What the task asks: Nothing but the lines from the one containing "## Designar um campo como uma identidade" through the one containing "### Noções básicas", both included, should be given again, each exactly as written below.

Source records
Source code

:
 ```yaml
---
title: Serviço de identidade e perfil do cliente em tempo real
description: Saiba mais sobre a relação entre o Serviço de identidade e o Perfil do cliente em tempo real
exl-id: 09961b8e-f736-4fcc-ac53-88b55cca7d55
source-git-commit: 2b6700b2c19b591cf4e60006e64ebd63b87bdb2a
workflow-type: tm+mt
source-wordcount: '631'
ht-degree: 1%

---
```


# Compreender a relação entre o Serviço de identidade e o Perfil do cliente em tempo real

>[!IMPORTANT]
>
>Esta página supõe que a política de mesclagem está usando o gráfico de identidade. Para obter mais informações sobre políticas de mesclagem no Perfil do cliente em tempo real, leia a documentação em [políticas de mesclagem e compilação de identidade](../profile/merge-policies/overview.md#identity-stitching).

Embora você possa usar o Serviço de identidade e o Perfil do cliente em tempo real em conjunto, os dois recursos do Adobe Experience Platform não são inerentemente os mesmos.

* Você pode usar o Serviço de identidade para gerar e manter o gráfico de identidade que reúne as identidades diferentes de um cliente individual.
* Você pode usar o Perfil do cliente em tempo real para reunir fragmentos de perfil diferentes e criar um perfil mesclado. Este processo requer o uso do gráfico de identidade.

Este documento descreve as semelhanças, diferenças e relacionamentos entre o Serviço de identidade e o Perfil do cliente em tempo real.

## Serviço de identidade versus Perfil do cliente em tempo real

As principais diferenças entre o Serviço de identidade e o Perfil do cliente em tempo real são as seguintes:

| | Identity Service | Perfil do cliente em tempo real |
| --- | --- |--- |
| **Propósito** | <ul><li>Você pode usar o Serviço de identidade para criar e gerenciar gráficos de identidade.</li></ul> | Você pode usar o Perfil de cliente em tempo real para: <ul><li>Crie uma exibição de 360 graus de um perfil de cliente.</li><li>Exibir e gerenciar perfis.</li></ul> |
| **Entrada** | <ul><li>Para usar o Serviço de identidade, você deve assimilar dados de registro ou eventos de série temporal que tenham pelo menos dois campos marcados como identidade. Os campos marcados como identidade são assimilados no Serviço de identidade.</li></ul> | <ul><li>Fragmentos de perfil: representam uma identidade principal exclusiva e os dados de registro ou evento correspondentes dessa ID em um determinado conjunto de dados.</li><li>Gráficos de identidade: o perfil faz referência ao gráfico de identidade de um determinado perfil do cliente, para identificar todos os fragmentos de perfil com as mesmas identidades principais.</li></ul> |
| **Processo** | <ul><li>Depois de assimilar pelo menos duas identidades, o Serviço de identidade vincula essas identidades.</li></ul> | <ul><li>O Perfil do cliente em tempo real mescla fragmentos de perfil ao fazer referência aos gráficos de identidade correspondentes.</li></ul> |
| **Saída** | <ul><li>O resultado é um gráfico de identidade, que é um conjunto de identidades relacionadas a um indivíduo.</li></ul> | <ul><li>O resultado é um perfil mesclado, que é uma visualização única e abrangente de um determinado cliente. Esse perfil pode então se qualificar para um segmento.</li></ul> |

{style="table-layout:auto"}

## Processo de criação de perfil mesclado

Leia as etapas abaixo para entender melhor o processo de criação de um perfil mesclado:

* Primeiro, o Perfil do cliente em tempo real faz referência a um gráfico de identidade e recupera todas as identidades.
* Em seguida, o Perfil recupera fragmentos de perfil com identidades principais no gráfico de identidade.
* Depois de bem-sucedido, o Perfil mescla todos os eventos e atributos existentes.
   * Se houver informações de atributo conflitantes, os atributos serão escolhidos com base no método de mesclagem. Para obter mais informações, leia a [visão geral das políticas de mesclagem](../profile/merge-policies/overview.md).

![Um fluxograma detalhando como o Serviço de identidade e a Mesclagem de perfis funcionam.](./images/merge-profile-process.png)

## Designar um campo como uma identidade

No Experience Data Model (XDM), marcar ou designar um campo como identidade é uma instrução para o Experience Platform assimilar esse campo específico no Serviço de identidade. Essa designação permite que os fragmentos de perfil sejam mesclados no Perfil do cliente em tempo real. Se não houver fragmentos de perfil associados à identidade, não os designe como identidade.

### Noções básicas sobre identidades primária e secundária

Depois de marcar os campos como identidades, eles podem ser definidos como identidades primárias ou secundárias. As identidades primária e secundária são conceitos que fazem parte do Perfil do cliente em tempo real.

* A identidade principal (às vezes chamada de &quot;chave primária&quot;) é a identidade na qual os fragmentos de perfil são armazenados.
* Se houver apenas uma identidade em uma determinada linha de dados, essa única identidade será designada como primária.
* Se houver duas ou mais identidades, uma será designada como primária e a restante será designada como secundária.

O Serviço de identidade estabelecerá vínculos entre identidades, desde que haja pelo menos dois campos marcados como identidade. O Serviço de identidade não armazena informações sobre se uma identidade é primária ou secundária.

Solution for this task:
## Designar um campo como uma identidade

No Experience Data Model (XDM), marcar ou designar um campo como identidade é uma instrução para o Experience Platform assimilar esse campo específico no Serviço de identidade. Essa designação permite que os fragmentos de perfil sejam mesclados no Perfil do cliente em tempo real. Se não houver fragmentos de perfil associados à identidade, não os designe como identidade.

### Noções básicas sobre identidades primária e secundária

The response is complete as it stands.